There was a significant increase in the number of census tracts in Brazil. While the total number of cities barely changed, the total number of census tracts increased by more than 40%, reaching over 454 thousand.

The table below summarizes the changes in the past 3 editions of the Census.

Year Num. Cities Num. Census Tracts Population
2000 1.058 254.855 169.590.693
2010 5.565 316.545 190.755.799
2022 5.571 454.047 203.080.756

Higher Resolution

An obvious improvement from the 2010 census tracts is the gain in spatial resolution. The maps below show the central area of Curitiba where there was a 33% increase in the number of total census tracts.

Important considerations

Some important considerations to keep in mind when working with census tracts.

  1. Shape is not time consistent.
  2. Number of census tracts varies.
  3. Area of census tracts can be very different.

Census tracts follow the evolution of cities. As cities grow in size and complexity, so do the shape and number of the tracts. In the 2010 Census, São Paulo had nearly 19.000 census tracts, in the most recent Census it had 27.600 tracts, a 45% increase. Note that the borders of the city remained unchanged during this period.

New census tracts aren’t necessarily subsets of previously existing tracts. This means that comparing census tracts through time is not so straightforward.

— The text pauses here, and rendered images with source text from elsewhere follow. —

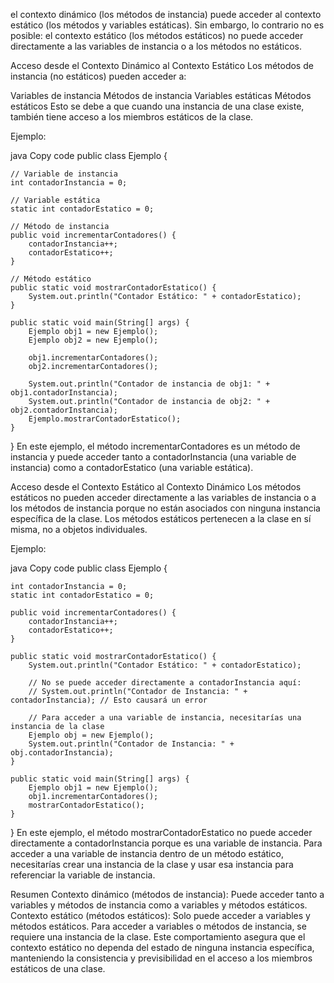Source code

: el contexto dinámico (los métodos de instancia) puede acceder al contexto estático (los métodos y variables estáticas). Sin embargo, lo contrario no es posible: el contexto estático (los métodos estáticos) no puede acceder directamente a las variables de instancia o a los métodos no estáticos.

Acceso desde el Contexto Dinámico al Contexto Estático
Los métodos de instancia (no estáticos) pueden acceder a:

Variables de instancia
Métodos de instancia
Variables estáticas
Métodos estáticos
Esto se debe a que cuando una instancia de una clase existe, también tiene acceso a los miembros estáticos de la clase.

Ejemplo:

java
Copy code
public class Ejemplo {

    // Variable de instancia
    int contadorInstancia = 0;

    // Variable estática
    static int contadorEstatico = 0;

    // Método de instancia
    public void incrementarContadores() {
        contadorInstancia++;
        contadorEstatico++;
    }

    // Método estático
    public static void mostrarContadorEstatico() {
        System.out.println("Contador Estático: " + contadorEstatico);
    }

    public static void main(String[] args) {
        Ejemplo obj1 = new Ejemplo();
        Ejemplo obj2 = new Ejemplo();
        
        obj1.incrementarContadores();
        obj2.incrementarContadores();

        System.out.println("Contador de instancia de obj1: " + obj1.contadorInstancia);
        System.out.println("Contador de instancia de obj2: " + obj2.contadorInstancia);
        Ejemplo.mostrarContadorEstatico();
    }
}
En este ejemplo, el método incrementarContadores es un método de instancia y puede acceder tanto a contadorInstancia (una variable de instancia) como a contadorEstatico (una variable estática).

Acceso desde el Contexto Estático al Contexto Dinámico
Los métodos estáticos no pueden acceder directamente a las variables de instancia o a los métodos de instancia porque no están asociados con ninguna instancia específica de la clase. Los métodos estáticos pertenecen a la clase en sí misma, no a objetos individuales.

Ejemplo:

java
Copy code
public class Ejemplo {

    int contadorInstancia = 0;
    static int contadorEstatico = 0;

    public void incrementarContadores() {
        contadorInstancia++;
        contadorEstatico++;
    }

    public static void mostrarContadorEstatico() {
        System.out.println("Contador Estático: " + contadorEstatico);

        // No se puede acceder directamente a contadorInstancia aquí:
        // System.out.println("Contador de Instancia: " + contadorInstancia); // Esto causará un error

        // Para acceder a una variable de instancia, necesitarías una instancia de la clase
        Ejemplo obj = new Ejemplo();
        System.out.println("Contador de Instancia: " + obj.contadorInstancia);
    }

    public static void main(String[] args) {
        Ejemplo obj1 = new Ejemplo();
        obj1.incrementarContadores();
        mostrarContadorEstatico();
    }
}
En este ejemplo, el método mostrarContadorEstatico no puede acceder directamente a contadorInstancia porque es una variable de instancia. Para acceder a una variable de instancia dentro de un método estático, necesitarías crear una instancia de la clase y usar esa instancia para referenciar la variable de instancia.

Resumen
Contexto dinámico (métodos de instancia): Puede acceder tanto a variables y métodos de instancia como a variables y métodos estáticos.
Contexto estático (métodos estáticos): Solo puede acceder a variables y métodos estáticos. Para acceder a variables o métodos de instancia, se requiere una instancia de la clase.
Este comportamiento asegura que el contexto estático no dependa del estado de ninguna instancia específica, manteniendo la consistencia y previsibilidad en el acceso a los miembros estáticos de una clase.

A way to standardize census tracts is to “dissolve” them into a statistical grid and either (1) use this higher resolution grid directly; or (2) use the grid as an intermediary step to interpolate different census data into a common standard.

Census tracts can vary a lot in size. It’s a common practice to include large chunks of uninhabited land (e.g. public parks) into a single huge census tract. This means that creating “intensive” variables such as population density can be tricky in some cases.

While the size of census tracts varies, the underlying demographic data can be much more well-behaved. The histograms below show the distribution of (1) total population and the (2) average number of persons per household among all census tracts in Curitiba. Population data is relatively normal-shaped, with a right skew; note that the distribution also has a small spike at zero, since there are several non-populated census tracts. To improve this visualization, I remove outliers from the second plot2.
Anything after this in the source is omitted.